◆ **WORK INSTRUCTION**: Please print out the entries below unchanged and skip the images.

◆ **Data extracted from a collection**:
════

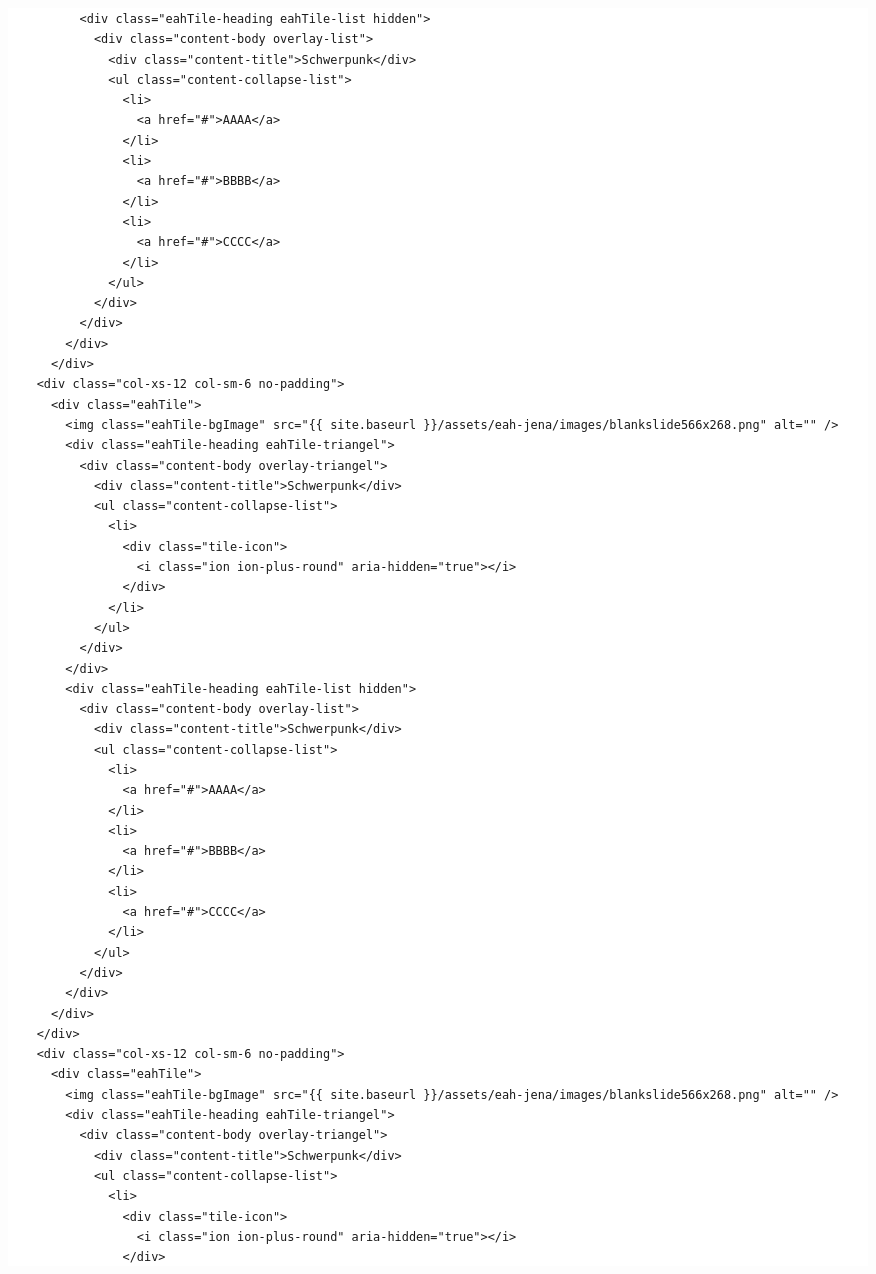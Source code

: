               <div class="eahTile-heading eahTile-list hidden">
                <div class="content-body overlay-list">
                  <div class="content-title">Schwerpunk</div>
                  <ul class="content-collapse-list">
                    <li>
                      <a href="#">AAAA</a>
                    </li>
                    <li>
                      <a href="#">BBBB</a>
                    </li>
                    <li>
                      <a href="#">CCCC</a>
                    </li>
                  </ul>
                </div>
              </div>
            </div>
          </div>
        <div class="col-xs-12 col-sm-6 no-padding">
          <div class="eahTile">
            <img class="eahTile-bgImage" src="{{ site.baseurl }}/assets/eah-jena/images/blankslide566x268.png" alt="" />
            <div class="eahTile-heading eahTile-triangel">
              <div class="content-body overlay-triangel">
                <div class="content-title">Schwerpunk</div>
                <ul class="content-collapse-list">
                  <li>
                    <div class="tile-icon">
                      <i class="ion ion-plus-round" aria-hidden="true"></i>
                    </div>
                  </li>
                </ul>
              </div>
            </div>
            <div class="eahTile-heading eahTile-list hidden">
              <div class="content-body overlay-list">
                <div class="content-title">Schwerpunk</div>
                <ul class="content-collapse-list">
                  <li>
                    <a href="#">AAAA</a>
                  </li>
                  <li>
                    <a href="#">BBBB</a>
                  </li>
                  <li>
                    <a href="#">CCCC</a>
                  </li>
                </ul>
              </div>
            </div>
          </div>
        </div>
        <div class="col-xs-12 col-sm-6 no-padding">
          <div class="eahTile">
            <img class="eahTile-bgImage" src="{{ site.baseurl }}/assets/eah-jena/images/blankslide566x268.png" alt="" />
            <div class="eahTile-heading eahTile-triangel">
              <div class="content-body overlay-triangel">
                <div class="content-title">Schwerpunk</div>
                <ul class="content-collapse-list">
                  <li>
                    <div class="tile-icon">
                      <i class="ion ion-plus-round" aria-hidden="true"></i>
                    </div>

════

◆ **RESPONSE**:
Source code

:               <div class="eahTile-heading eahTile-list hidden">
                <div class="content-body overlay-list">
                  <div class="content-title">Schwerpunk</div>
                  <ul class="content-collapse-list">
                    <li>
                      <a href="#">AAAA</a>
                    </li>
                    <li>
                      <a href="#">BBBB</a>
                    </li>
                    <li>
                      <a href="#">CCCC</a>
                    </li>
                  </ul>
                </div>
              </div>
            </div>
          </div>
        <div class="col-xs-12 col-sm-6 no-padding">
          <div class="eahTile">
            <img class="eahTile-bgImage" src="{{ site.baseurl }}/assets/eah-jena/images/blankslide566x268.png" alt="" />
            <div class="eahTile-heading eahTile-triangel">
              <div class="content-body overlay-triangel">
                <div class="content-title">Schwerpunk</div>
                <ul class="content-collapse-list">
                  <li>
                    <div class="tile-icon">
                      <i class="ion ion-plus-round" aria-hidden="true"></i>
                    </div>
                  </li>
                </ul>
              </div>
            </div>
            <div class="eahTile-heading eahTile-list hidden">
              <div class="content-body overlay-list">
                <div class="content-title">Schwerpunk</div>
                <ul class="content-collapse-list">
                  <li>
                    <a href="#">AAAA</a>
                  </li>
                  <li>
                    <a href="#">BBBB</a>
                  </li>
                  <li>
                    <a href="#">CCCC</a>
                  </li>
                </ul>
              </div>
            </div>
          </div>
        </div>
        <div class="col-xs-12 col-sm-6 no-padding">
          <div class="eahTile">
            <img class="eahTile-bgImage" src="{{ site.baseurl }}/assets/eah-jena/images/blankslide566x268.png" alt="" />
            <div class="eahTile-heading eahTile-triangel">
              <div class="content-body overlay-triangel">
                <div class="content-title">Schwerpunk</div>
                <ul class="content-collapse-list">
                  <li>
                    <div class="tile-icon">
                      <i class="ion ion-plus-round" aria-hidden="true"></i>
                    </div>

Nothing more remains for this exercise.